After delivering the unhappy news about Menelaus, the Herald departs. The Chorus speaks of Helen again, discussing how appropriate her name (which means "death") is, since she has brought so much destruction and suffering on those around her- -in Greece, which lost so many lives attempting to recapture her, and in Troy, which was destroyed in fighting to keep her. They reflect on the idea that virtuous families often suffer despite their goodness, but conclude that the opposite is true: "only the act of evil / breeds others to follow . . . houses clear in their right are given children in all loveliness" (758-62). Inflated human pride leads to suffering and death, not righteousness.

Now Agamemnon arrives, riding in a chariot with Cassandra beside him. The Chorus hails him, and confesses to having doubted his wisdom in making war on Troy; now he has triumphed and they owe him praise. Agamemnon gives thanks to the gods for their part in his victory at Troy, and tells the Chorus that he hears their words--that the most loyal man serves obediently even if he disagrees with the ruler. He promises to see to "the business of the city and the gods" by keeping honest leaders in power and ending corruption (844).
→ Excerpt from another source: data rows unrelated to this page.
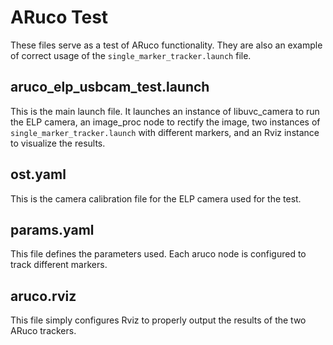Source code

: # ARuco Test
These files serve as a test of ARuco functionality. They are also an example of correct usage of the `single_marker_tracker.launch` file.

## aruco_elp_usbcam_test.launch
This is the main launch file. It launches an instance of libuvc_camera to run the ELP camera, an image_proc node to rectify the image, two instances of `single_marker_tracker.launch` with different markers, and an Rviz instance to visualize the results.

## ost.yaml
This is the camera calibration file for the ELP camera used for the test.

## params.yaml
This file defines the parameters used. Each aruco node is configured to track different markers.

## aruco.rviz
This file simply configures Rviz to properly output the results of the two ARuco trackers.
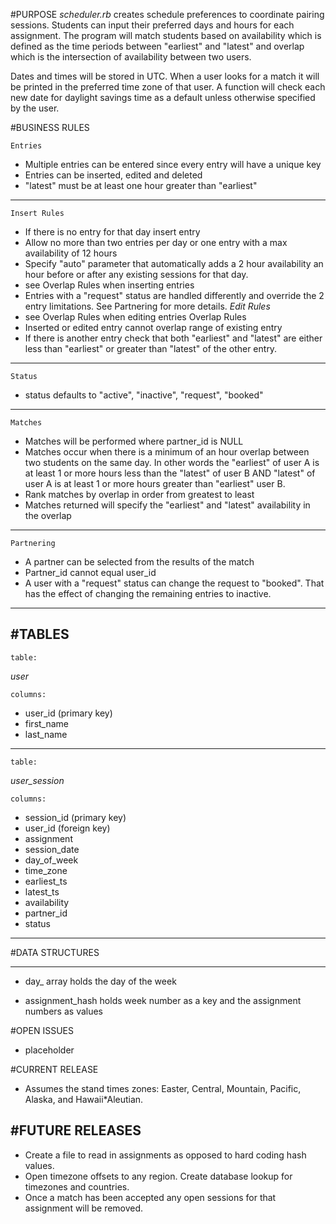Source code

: #PURPOSE
*scheduler.rb* creates schedule preferences to coordinate pairing sessions.
Students can input their preferred days and hours for each assignment. 
The program will match students based on availability which is defined as
the time periods between "earliest" and "latest" and overlap which is the 
intersection of availability between two users.

Dates and times will be stored in UTC. When a user looks for a match it will be printed
in the preferred time zone of that user.
A function will check each new date for daylight savings time as a default unless otherwise
specified by the user.
  
#BUSINESS RULES

    Entries
  * Multiple entries can be entered since every entry will have a unique key
  * Entries can be inserted, edited and deleted
  * "latest" must be at least one hour greater than "earliest"

----
    
    Insert Rules

  * If there is no entry for that day insert entry 
  * Allow no more than two entries per day or one entry with a max availability of 12 hours
  * Specify "auto" parameter that automatically adds a 2 hour availability
    an hour before or after any existing sessions for that day.
  * see Overlap Rules when inserting entries
  * Entries with a "request" status are handled differently and override the 2 entry
    limitations. See Partnering for more details.
  *Edit Rules*
  * see Overlap Rules when editing entries
  Overlap Rules
  * Inserted or edited entry cannot overlap range of existing entry
  * If there is another entry check that both "earliest" and "latest"
    are either less than "earliest" or greater than "latest" of the other entry.

 ----

    Status

  * status defaults to "active", "inactive", "request", "booked"

----

    Matches

  * Matches will be performed where partner\_id is NULL
  * Matches occur when there is a minimum of an hour overlap between two students 
    on the same day. In other words the "earliest" of user A is at least 1 or more 
    hours less than the "latest" of user B AND "latest" of user A is at least 1 or more
    hours greater than "earliest" user B.
  * Rank matches by overlap in order from greatest to least
  * Matches returned will specify the "earliest" and "latest" availability in the overlap
----
    Partnering

  * A partner can be selected from the results of the match
  * Partner\_id cannot equal user\_id
  * A user with a "request" status can change the request to "booked".
    That has the effect of changing the remaining entries to inactive.
----
#TABLES
----

    table:
 
  *user* 

    columns:
* user\_id (primary key) 
* first\_name
* last\_name 

---
    table:

  *user\_session*

    columns:

* session\_id (primary key)
* user\_id (foreign key)
* assignment
* session_date
* day\_of\_week
* time\_zone
* earliest_ts
* latest_ts
* availability
* partner\_id
* status
----

#DATA STRUCTURES

----

* day\_ array holds the day of the week

* assignment\_hash holds week number as a key and the  assignment numbers as values


#OPEN ISSUES

  * placeholder


#CURRENT RELEASE

* Assumes the stand times zones: Easter, Central, Mountain, Pacific, Alaska, and Hawaii*Aleutian.



#FUTURE RELEASES
----
* Create a file to read in assignments as opposed to hard coding hash values.
* Open timezone offsets to any region. Create database lookup for timezones and countries.
* Once a match has been accepted any open sessions for that assignment will
  be removed.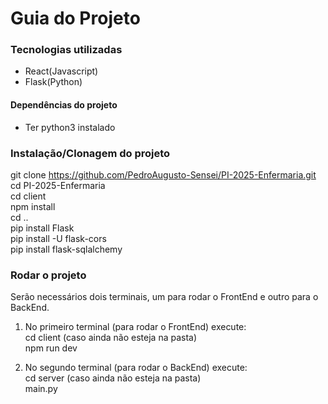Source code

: # Guia do Projeto

### Tecnologias utilizadas
- React(Javascript)
- Flask(Python)

#### Dependências do projeto
- Ter python3 instalado

### Instalação/Clonagem do projeto
git clone https://github.com/PedroAugusto-Sensei/PI-2025-Enfermaria.git \
cd PI-2025-Enfermaria\
cd client\
npm install\
cd ..\
pip install Flask\
pip install -U flask-cors\
pip install flask-sqlalchemy

### Rodar o projeto
Serão necessários dois terminais, um para rodar o FrontEnd e outro para o BackEnd.
1. No primeiro terminal (para rodar o FrontEnd) execute:\
   cd client (caso ainda não esteja na pasta)\
   npm run dev

2. No segundo terminal (para rodar o BackEnd) execute:\
   cd server (caso ainda não esteja na pasta)\
   main.py
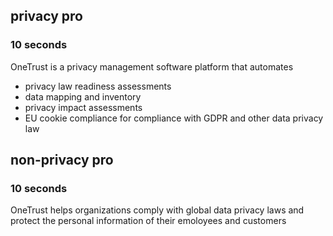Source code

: ## privacy pro
### 10 seconds
OneTrust is a privacy management software platform that automates
* privacy law readiness assessments
* data mapping and inventory
* privacy impact assessments
* EU cookie compliance
for compliance with GDPR and other data privacy law






## non-privacy pro
### 10 seconds 
OneTrust helps organizations comply with global data privacy laws and protect the personal information of their emoloyees and customers


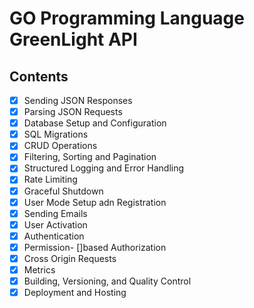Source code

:# GO Programming Language GreenLight API

## Contents

- [x] Sending JSON Responses
- [x] Parsing JSON Requests
- [x] Database Setup and Configuration
- [x] SQL Migrations
- [x] CRUD Operations
- [x] Filtering, Sorting and Pagination
- [x] Structured Logging and Error Handling
- [x] Rate Limiting
- [x] Graceful Shutdown
- [x] User Mode Setup adn Registration
- [x] Sending Emails
- [x] User Activation
- [x] Authentication
- [x] Permission- []based Authorization
- [x] Cross Origin Requests
- [x] Metrics
- [x] Building, Versioning, and Quality Control
- [x] Deployment and Hosting
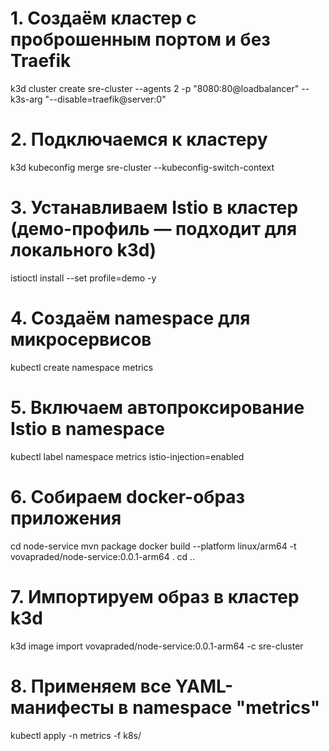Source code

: # 1. Создаём кластер с проброшенным портом и без Traefik
k3d cluster create sre-cluster --agents 2 -p "8080:80@loadbalancer" --k3s-arg "--disable=traefik@server:0"

# 2. Подключаемся к кластеру
k3d kubeconfig merge sre-cluster --kubeconfig-switch-context

# 3. Устанавливаем Istio в кластер (демо-профиль — подходит для локального k3d)
istioctl install --set profile=demo -y

# 4. Создаём namespace для микросервисов
kubectl create namespace metrics

# 5. Включаем автопроксирование Istio в namespace
kubectl label namespace metrics istio-injection=enabled

# 6. Собираем docker-образ приложения
cd node-service
mvn package
docker build --platform linux/arm64 -t vovapraded/node-service:0.0.1-arm64 .
cd ..
# 7. Импортируем образ в кластер k3d
k3d image import vovapraded/node-service:0.0.1-arm64 -c sre-cluster

# 8. Применяем все YAML-манифесты в namespace "metrics"
kubectl apply -n metrics -f k8s/
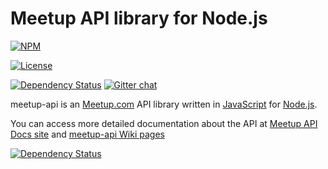 Meetup API library for Node.js
==============================

[![NPM](https://nodei.co/npm/meetup-api.png)](https://nodei.co/npm/meetup-api/)

[![License][license-image]][license-url]

[![Dependency Status][depstat-image]][depstat-url]
[![Gitter chat][gitter-image]][gitter-url]

meetup-api is an [Meetup.com](http://www.meetup.com/) API library written in [JavaScript](http://en.wikipedia.org/wiki/JavaScript) for [Node.js](http://nodejs.org/).

You can access more detailed documentation about the API at [Meetup API Docs site](http://www.meetup.com/meetup_api/docs/) and [meetup-api Wiki pages](https://github.com/jkutianski/meetup-api/wiki)

[![Dependency Status](https://david-dm.org/jkutianski/meetup-api.svg)](https://david-dm.org/jkutianski/meetup-api)

[license-image]: http://img.shields.io/npm/l/meetup-api.svg
[license-url]: https://github.com/jkutianski/meetup-api/blob/master/LICENSE
[depstat-url]: https://david-dm.org/jkutianski/meetup-api
[depstat-image]: https://david-dm.org/jkutianski/meetup-api.svg
[gitter-image]: https://badges.gitter.im/Join%20Chat.svg
[gitter-url]: https://gitter.im/jkutianski/meetup-api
Clytemnestra comes forward, now, and greets the King, declaring her passionate love for him and describing the sufferings of a wife who waits at home while her husband wages war. Every day brought a new rumor of his death or injury: "Had Agamemnon taken all / the wounds the tale whereof was carried home to me, / he had been cut full of gashes like a fishing net" (866-68). Meanwhile, fearing revolution at home, she sent their son Orestes away to stay with friends in another city. Now her suffering and solitude are over, and she can rejoice in his homecoming. She has asked her maidens to prepare a bright purple carpet for Agamemnon so that his feet need not touch the earth as he enters the palace.


To understand the events in Agamemnon, we must have some knowledge first of the Trojan War and the sacrifice of Iphigenia, and of the ancestral curse on Agamemnon's family, the House of Atreus. In the play, the terrible legacy that leads each successive generation to vengeful murder is not fully revealed until Aegisthus tells the story of how his father, Agamemnon's uncle, was fed his own boiled children. Even so, we can sense a "curse" on the house much earlier in the text. When the Chorus says "the act of evil / breeds others to follow, / young sins in its own likeness," it is an obvious reference to the fate of Agamemnon's family whose sufferings pass down from generation to generation (844). Here we should remember that Agamemnon is only the first of three plays and that, just as past crimes lead to murder in this play, the King's death will lead to more violence in the next two dramas.

Although he is the title character, Agamemnon makes only a brief appearance in the play. His entrance gives Clytemnestra and the Chorus the opportunity to suggest that all may not be well in his city. "Ask all men," the loyal Chorus tells him, "you will learn in time / which of your citizens have been just / in the city's sway, which were reckless" (808-10). The Queen, meanwhile, suggests that the city's dangerous conditions forced her to send away Orestes, their son, for his protection. (In fact, Clytemnestra sent Orestes away to facilitate her involvement with Aegisthus.) Her speech is the first mention of Orestes, who will avenge his father's murder in the next play of the trilogy.

Agamemnon, in his short time on stage, does not make a heroic impression: the play belongs to Clytemnestra, his fierce, intelligent and daring wife. Although the King is a mighty warrior, the story of Iphigenia's death has biased the audience against him. His arrogant account of his triumph at Troy re-enforces this, as does his dismissive attitude toward his wife. He flaunts Cassandra (his mistress) before Clytemnestra, and after the Queen's lengthy welcome speech, his reply seems brusque and disrespectful. It is important to consider, though, that Agamemnon's coarse treatment of his wife may result from rumors of her infidelity.